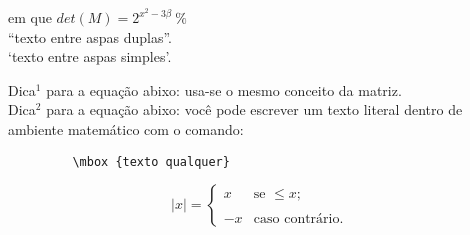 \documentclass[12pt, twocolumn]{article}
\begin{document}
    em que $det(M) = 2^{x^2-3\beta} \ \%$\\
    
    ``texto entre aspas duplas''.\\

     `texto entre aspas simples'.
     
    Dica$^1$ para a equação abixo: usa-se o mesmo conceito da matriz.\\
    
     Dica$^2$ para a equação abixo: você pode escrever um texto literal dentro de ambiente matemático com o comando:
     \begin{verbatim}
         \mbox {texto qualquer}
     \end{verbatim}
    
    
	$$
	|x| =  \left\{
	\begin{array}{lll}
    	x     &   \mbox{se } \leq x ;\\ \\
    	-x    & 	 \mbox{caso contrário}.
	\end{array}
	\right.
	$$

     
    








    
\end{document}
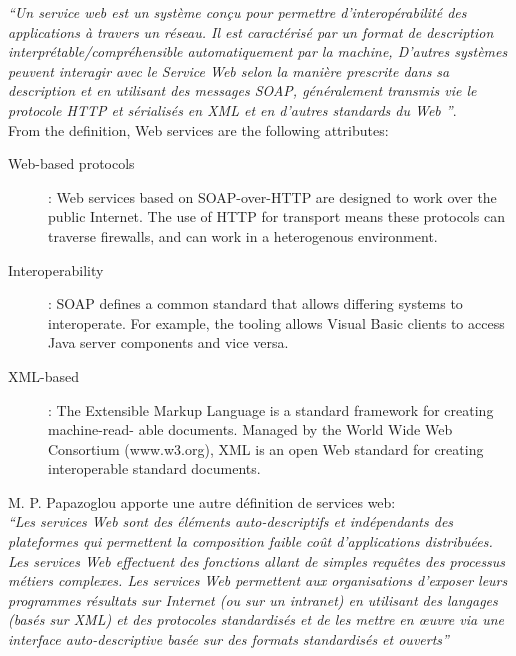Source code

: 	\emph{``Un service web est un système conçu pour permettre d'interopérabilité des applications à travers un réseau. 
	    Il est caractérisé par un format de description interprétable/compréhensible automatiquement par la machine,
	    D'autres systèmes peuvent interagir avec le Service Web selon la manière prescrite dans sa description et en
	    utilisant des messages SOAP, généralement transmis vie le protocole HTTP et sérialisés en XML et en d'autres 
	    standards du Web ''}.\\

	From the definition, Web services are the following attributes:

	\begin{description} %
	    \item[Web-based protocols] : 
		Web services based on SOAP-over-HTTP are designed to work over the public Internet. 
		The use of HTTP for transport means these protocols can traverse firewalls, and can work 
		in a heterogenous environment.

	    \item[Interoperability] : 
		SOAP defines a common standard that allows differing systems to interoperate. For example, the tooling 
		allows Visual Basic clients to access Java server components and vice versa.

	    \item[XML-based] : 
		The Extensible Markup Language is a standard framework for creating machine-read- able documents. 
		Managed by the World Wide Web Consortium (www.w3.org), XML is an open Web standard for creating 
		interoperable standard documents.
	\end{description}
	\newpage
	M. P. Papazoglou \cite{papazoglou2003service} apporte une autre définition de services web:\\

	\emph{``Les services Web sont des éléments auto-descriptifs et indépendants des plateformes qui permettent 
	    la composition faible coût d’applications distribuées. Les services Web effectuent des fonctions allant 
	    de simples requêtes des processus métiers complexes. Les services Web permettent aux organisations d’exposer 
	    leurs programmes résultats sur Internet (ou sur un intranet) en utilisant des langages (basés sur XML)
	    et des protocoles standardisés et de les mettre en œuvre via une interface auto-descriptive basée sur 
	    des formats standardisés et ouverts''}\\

════

→ **WORK INSTRUCTIONS**
When you repeat the lines above, keep them exact and leave out each image they contain.

→ **TASK ANSWER**
 \documentclass[12pt, twocolumn]{article}
\begin{document}
    em que $det(M) = 2^{x^2-3\beta} \ \%$\\
    
    ``texto entre aspas duplas''.\\

     `texto entre aspas simples'.
     
    Dica$^1$ para a equação abixo: usa-se o mesmo conceito da matriz.\\
    
     Dica$^2$ para a equação abixo: você pode escrever um texto literal dentro de ambiente matemático com o comando:
     \begin{verbatim}
         \mbox {texto qualquer}
     \end{verbatim}
    
    
	$$
	|x| =  \left\{
	\begin{array}{lll}
    	x     &   \mbox{se } \leq x ;\\ \\
    	-x    & 	 \mbox{caso contrário}.
	\end{array}
	\right.
	$$

     
    








    
\end{document}
Source code

: 	\emph{``Un service web est un système conçu pour permettre d'interopérabilité des applications à travers un réseau. 
	    Il est caractérisé par un format de description interprétable/compréhensible automatiquement par la machine,
	    D'autres systèmes peuvent interagir avec le Service Web selon la manière prescrite dans sa description et en
	    utilisant des messages SOAP, généralement transmis vie le protocole HTTP et sérialisés en XML et en d'autres 
	    standards du Web ''}.\\

	From the definition, Web services are the following attributes:

	\begin{description} %
	    \item[Web-based protocols] : 
		Web services based on SOAP-over-HTTP are designed to work over the public Internet. 
		The use of HTTP for transport means these protocols can traverse firewalls, and can work 
		in a heterogenous environment.

	    \item[Interoperability] : 
		SOAP defines a common standard that allows differing systems to interoperate. For example, the tooling 
		allows Visual Basic clients to access Java server components and vice versa.

	    \item[XML-based] : 
		The Extensible Markup Language is a standard framework for creating machine-read- able documents. 
		Managed by the World Wide Web Consortium (www.w3.org), XML is an open Web standard for creating 
		interoperable standard documents.
	\end{description}
	\newpage
	M. P. Papazoglou \cite{papazoglou2003service} apporte une autre définition de services web:\\

	\emph{``Les services Web sont des éléments auto-descriptifs et indépendants des plateformes qui permettent 
	    la composition faible coût d’applications distribuées. Les services Web effectuent des fonctions allant 
	    de simples requêtes des processus métiers complexes. Les services Web permettent aux organisations d’exposer 
	    leurs programmes résultats sur Internet (ou sur un intranet) en utilisant des langages (basés sur XML)
	    et des protocoles standardisés et de les mettre en œuvre via une interface auto-descriptive basée sur 
	    des formats standardisés et ouverts''}\\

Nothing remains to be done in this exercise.